Periodista y editora internacional.
A una semana de las elecciones generales, Costa Rica vive un momento histórico que podría redefinir una democracia que tradicionalmente ha sido comparada con la suiza por su estabilidad institucional. El país que fue modelo democrático regional vota con la sombra del narcotráfico y la polarización sobre las urnas, en lo que podría ser su elección más determinante en décadas.
Los costarricenses elegirán este 1 de febrero además de presidente, elegirán a sus vicepresidentes y 57 diputados, en una campaña atípica, marcada por el silencio de las calles porque la batalla electoral cambió de escenario: la innovación de esta elección está en lo digital. En las oficinas del oficialismo, jóvenes analistas monitorean redes sociales, donde la batalla es feroz. “La televisión ya no importa”, afirman. Los mensajes son simples y repetitivos: seguridad, orden, cambio. Y funcionan. Mientras la oposición debate complejidades institucionales, el oficialismo ofrece soluciones simples a problemas complejos, creando un clima de «fanatismo» donde predominan las emociones sobre los programas de gobierno. Además, esta polarización con eco digital se ha intensificado con los fallidos intentos de retirar la inmunidad al presidente Rodrigo Chaves, quien denunció un «golpe de Estado judicial».
Las encuestas de la Universidad de Costa Rica (UCR) y OPol Consultores colocan a la candidata oficialista Laura Fernández al borde de una victoria en primera vuelta, con entre el 40% y 43.2% de la intención de voto. Sin embargo, este panorama está lejos de ser claro. Un estudio anterior del CIEP/UCR (diciembre) mostraba que su ventaja inicial del 30% entre votantes decididos se diluía ante un 45% de indecisos, cifra que, si bien ha bajado al 32%, mantiene la contienda en vilo.
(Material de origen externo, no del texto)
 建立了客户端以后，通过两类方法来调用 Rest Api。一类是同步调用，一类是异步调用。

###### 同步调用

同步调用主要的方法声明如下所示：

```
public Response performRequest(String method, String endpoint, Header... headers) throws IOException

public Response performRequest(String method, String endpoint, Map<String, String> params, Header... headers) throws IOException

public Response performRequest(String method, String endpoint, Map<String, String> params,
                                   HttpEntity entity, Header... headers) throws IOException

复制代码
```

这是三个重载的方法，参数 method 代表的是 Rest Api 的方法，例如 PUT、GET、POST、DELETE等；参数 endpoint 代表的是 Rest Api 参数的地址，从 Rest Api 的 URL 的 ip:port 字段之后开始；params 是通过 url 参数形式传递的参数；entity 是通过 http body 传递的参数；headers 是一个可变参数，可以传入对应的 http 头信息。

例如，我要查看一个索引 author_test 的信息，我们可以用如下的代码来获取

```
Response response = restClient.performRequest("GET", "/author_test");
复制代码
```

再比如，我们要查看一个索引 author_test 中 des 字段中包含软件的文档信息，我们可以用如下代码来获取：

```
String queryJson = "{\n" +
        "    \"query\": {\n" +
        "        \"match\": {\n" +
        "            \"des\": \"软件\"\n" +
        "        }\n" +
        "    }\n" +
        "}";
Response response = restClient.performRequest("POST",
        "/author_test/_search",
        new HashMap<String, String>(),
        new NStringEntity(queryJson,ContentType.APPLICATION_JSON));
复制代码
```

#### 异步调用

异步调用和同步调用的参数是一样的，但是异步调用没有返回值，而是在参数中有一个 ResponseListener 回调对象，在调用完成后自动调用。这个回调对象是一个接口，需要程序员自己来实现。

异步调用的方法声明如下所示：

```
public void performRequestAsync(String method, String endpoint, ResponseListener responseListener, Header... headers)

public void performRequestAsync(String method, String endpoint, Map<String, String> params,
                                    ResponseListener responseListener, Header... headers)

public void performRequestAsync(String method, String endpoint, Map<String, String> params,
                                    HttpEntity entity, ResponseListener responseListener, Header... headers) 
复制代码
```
La incertidumbre es el elemento característico de esta contienda, tal como ocurrió en 2025 y esperamos ocurra durante este decisivo 2026. Su posibilidad de victoria en primera vuelta depende crucialmente de un factor: la transferencia de apoyo del presidente saliente Rodrigo Chaves.
El “chavismo” oficialista mantiene un alto apoyo cercano al 60%, y si logra traspasar a Fernández aproximadamente la mitad de ese respaldo (un 30%), la ubicaría en posición de competir por una victoria en primera ronda. Sin embargo, el escenario es complejo e incierto aún, con 20 candidatos en contienda, es matemáticamente difícil que alguien alcance el 40% necesario para evitar una segunda vuelta. Esto convierte la lucha por el segundo lugar en la verdadera incógnita del proceso, ya que quien lo obtenga disputaría la presidencia con Fernández en una eventual segunda vuelta, en un país altamente polarizado.
Un dato interesante a atender será que el padrón electoral incluye a más de 600.000 personas mayores de 65 años (16.1% del total), un grupo con memoria histórica de la estabilidad democrática y necesidades urgentes de protección social. Su voto podría ser decisivo para inclinar la balanza entre el miedo a la violencia y la preservación de la tradición institucional en un país que según el índice de The Economist ubica a Costa Rica como la segunda democracia más sólida de América Latina.
El narcotráfico: un miedo común
La inseguridad es el factor determinante para el 42.4% de los votantes, según el CIEP/UCR. Con una tasa de homicidios que se duplicó en una década (16.7 por cada 100,000 habitantes en 2025), el narcotráfico ha transformado la realidad del país.
La candidata oficialista se ha posicionado con un discurso de «mano dura» contra la creciente violencia ligada al narcotráfico, inspirada en la guerra contra las pandillas del también centroamericano, Nayib Bukele, cuya reciente visita para inaugurar los planos de una cárcel de alta seguridad fue interpretada como un endoso político.
A una semana de las elecciones, el Tribunal Supremo (TSE) ya inició la distribución del material electoral para las más de 7.150 juntas receptoras de votos, en un operativo logístico de alta complejidad custodiado por la Fuerza Pública. Mientras, la Misión de Observación Electoral de la OEA, encabezada por el uruguayo Ope Pasquet e integrada por 27 expertos de 15 nacionalidades, monitorea el proceso, con el apoyo financiero de Brasil, Canadá, España, Estados Unidos, Perú y Suiza.